*** Provided data

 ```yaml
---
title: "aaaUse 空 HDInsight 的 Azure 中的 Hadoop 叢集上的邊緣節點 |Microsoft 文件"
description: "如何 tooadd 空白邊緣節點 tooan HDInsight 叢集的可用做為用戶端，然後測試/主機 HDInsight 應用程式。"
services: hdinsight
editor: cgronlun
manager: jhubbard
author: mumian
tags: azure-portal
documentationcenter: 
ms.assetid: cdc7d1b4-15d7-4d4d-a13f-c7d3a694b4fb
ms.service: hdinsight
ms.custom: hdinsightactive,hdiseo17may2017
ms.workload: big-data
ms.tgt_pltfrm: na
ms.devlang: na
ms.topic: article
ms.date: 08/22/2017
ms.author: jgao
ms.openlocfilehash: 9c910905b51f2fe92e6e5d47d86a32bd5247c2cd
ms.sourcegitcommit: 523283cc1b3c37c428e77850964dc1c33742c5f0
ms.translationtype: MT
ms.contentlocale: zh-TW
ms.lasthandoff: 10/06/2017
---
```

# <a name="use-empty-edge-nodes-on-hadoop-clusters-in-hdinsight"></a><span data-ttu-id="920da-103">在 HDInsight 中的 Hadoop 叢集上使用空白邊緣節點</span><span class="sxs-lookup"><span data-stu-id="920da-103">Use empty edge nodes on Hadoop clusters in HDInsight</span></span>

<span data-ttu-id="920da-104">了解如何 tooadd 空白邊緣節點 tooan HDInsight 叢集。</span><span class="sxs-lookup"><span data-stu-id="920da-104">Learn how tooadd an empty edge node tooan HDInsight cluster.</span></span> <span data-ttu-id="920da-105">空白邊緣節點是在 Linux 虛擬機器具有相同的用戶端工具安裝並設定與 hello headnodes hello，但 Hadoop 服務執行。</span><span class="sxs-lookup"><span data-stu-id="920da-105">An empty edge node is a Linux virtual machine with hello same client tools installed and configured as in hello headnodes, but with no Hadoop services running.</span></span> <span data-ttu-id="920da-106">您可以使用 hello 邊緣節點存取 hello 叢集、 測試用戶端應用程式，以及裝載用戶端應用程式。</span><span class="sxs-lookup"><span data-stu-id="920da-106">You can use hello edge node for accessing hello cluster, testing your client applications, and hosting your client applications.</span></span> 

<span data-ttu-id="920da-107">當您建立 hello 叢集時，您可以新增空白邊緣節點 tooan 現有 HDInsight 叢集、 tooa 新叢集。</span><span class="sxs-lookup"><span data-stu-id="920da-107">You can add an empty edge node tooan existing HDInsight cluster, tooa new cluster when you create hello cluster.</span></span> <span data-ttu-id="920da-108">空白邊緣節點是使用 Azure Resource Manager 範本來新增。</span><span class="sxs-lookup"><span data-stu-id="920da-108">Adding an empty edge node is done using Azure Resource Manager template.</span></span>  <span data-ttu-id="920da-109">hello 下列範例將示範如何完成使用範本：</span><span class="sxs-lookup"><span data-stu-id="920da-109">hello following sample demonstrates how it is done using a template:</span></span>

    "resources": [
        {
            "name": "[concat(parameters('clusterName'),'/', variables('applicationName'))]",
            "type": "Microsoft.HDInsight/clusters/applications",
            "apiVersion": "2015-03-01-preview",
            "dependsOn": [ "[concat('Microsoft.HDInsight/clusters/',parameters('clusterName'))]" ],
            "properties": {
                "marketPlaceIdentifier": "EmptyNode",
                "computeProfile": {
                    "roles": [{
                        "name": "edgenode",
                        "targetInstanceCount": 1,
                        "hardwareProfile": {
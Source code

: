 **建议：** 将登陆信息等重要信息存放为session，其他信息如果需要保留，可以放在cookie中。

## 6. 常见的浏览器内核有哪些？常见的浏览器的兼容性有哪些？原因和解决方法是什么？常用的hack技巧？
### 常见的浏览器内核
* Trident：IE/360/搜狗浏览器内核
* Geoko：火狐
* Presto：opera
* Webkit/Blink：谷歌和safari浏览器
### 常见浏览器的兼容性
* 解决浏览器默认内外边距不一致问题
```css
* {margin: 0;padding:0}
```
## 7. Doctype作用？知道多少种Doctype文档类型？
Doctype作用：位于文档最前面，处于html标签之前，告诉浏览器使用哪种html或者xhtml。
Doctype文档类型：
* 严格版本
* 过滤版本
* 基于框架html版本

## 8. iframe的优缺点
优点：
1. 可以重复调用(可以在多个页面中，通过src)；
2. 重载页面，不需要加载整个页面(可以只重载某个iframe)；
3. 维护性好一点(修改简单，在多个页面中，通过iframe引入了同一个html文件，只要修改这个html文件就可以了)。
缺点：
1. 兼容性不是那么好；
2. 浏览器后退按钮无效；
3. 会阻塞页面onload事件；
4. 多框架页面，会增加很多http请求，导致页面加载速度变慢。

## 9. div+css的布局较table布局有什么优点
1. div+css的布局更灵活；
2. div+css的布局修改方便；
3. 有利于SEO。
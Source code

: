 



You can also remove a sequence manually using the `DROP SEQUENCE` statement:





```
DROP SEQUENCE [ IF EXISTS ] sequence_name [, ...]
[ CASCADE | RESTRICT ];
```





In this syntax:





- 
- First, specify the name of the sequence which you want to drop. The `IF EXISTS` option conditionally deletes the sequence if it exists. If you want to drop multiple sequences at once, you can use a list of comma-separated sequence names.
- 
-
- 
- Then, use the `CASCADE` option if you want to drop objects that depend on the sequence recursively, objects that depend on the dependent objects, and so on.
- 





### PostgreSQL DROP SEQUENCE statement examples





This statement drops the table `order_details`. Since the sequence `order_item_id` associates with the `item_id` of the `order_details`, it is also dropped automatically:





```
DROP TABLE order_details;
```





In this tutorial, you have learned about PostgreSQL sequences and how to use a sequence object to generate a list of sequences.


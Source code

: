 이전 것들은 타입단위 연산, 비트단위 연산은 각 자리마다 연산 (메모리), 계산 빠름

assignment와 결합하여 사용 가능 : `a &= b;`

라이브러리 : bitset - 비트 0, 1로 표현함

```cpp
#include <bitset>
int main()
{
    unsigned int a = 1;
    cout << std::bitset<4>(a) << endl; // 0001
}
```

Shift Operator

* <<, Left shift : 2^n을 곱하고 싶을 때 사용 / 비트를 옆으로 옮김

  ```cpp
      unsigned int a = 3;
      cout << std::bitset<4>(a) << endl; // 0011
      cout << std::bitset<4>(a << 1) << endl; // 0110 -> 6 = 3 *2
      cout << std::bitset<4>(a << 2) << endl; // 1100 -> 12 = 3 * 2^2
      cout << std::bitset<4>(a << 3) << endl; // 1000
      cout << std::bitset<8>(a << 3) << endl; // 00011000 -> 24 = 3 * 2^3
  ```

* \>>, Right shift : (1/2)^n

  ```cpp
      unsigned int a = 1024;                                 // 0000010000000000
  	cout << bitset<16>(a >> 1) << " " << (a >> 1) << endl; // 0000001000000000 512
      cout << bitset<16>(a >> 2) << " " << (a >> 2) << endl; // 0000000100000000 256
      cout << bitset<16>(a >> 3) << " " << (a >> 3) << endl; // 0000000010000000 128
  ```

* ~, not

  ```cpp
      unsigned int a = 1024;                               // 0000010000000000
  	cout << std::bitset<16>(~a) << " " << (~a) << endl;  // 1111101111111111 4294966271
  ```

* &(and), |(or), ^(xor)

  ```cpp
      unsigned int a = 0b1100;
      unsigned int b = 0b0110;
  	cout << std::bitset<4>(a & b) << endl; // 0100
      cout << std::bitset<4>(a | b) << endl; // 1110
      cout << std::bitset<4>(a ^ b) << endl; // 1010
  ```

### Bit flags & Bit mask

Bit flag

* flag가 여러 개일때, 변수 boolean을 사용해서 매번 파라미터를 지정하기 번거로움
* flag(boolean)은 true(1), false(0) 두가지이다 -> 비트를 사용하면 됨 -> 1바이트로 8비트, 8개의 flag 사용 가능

******

=== Exercise brief ===
In the lines above, spot each one that contains the word "Hadoop" and copy it.

=== Task answer ===
title: "aaaUse 空 HDInsight 的 Azure 中的 Hadoop 叢集上的邊緣節點 |Microsoft 文件"
# <a name="use-empty-edge-nodes-on-hadoop-clusters-in-hdinsight"></a><span data-ttu-id="920da-103">在 HDInsight 中的 Hadoop 叢集上使用空白邊緣節點</span><span class="sxs-lookup"><span data-stu-id="920da-103">Use empty edge nodes on Hadoop clusters in HDInsight</span></span>
<span data-ttu-id="920da-104">了解如何 tooadd 空白邊緣節點 tooan HDInsight 叢集。</span><span class="sxs-lookup"><span data-stu-id="920da-104">Learn how tooadd an empty edge node tooan HDInsight cluster.</span></span> <span data-ttu-id="920da-105">空白邊緣節點是在 Linux 虛擬機器具有相同的用戶端工具安裝並設定與 hello headnodes hello，但 Hadoop 服務執行。</span><span class="sxs-lookup"><span data-stu-id="920da-105">An empty edge node is a Linux virtual machine with hello same client tools installed and configured as in hello headnodes, but with no Hadoop services running.</span></span> <span data-ttu-id="920da-106">您可以使用 hello 邊緣節點存取 hello 叢集、 測試用戶端應用程式，以及裝載用戶端應用程式。</span><span class="sxs-lookup"><span data-stu-id="920da-106">You can use hello edge node for accessing hello cluster, testing your client applications, and hosting your client applications.</span></span> 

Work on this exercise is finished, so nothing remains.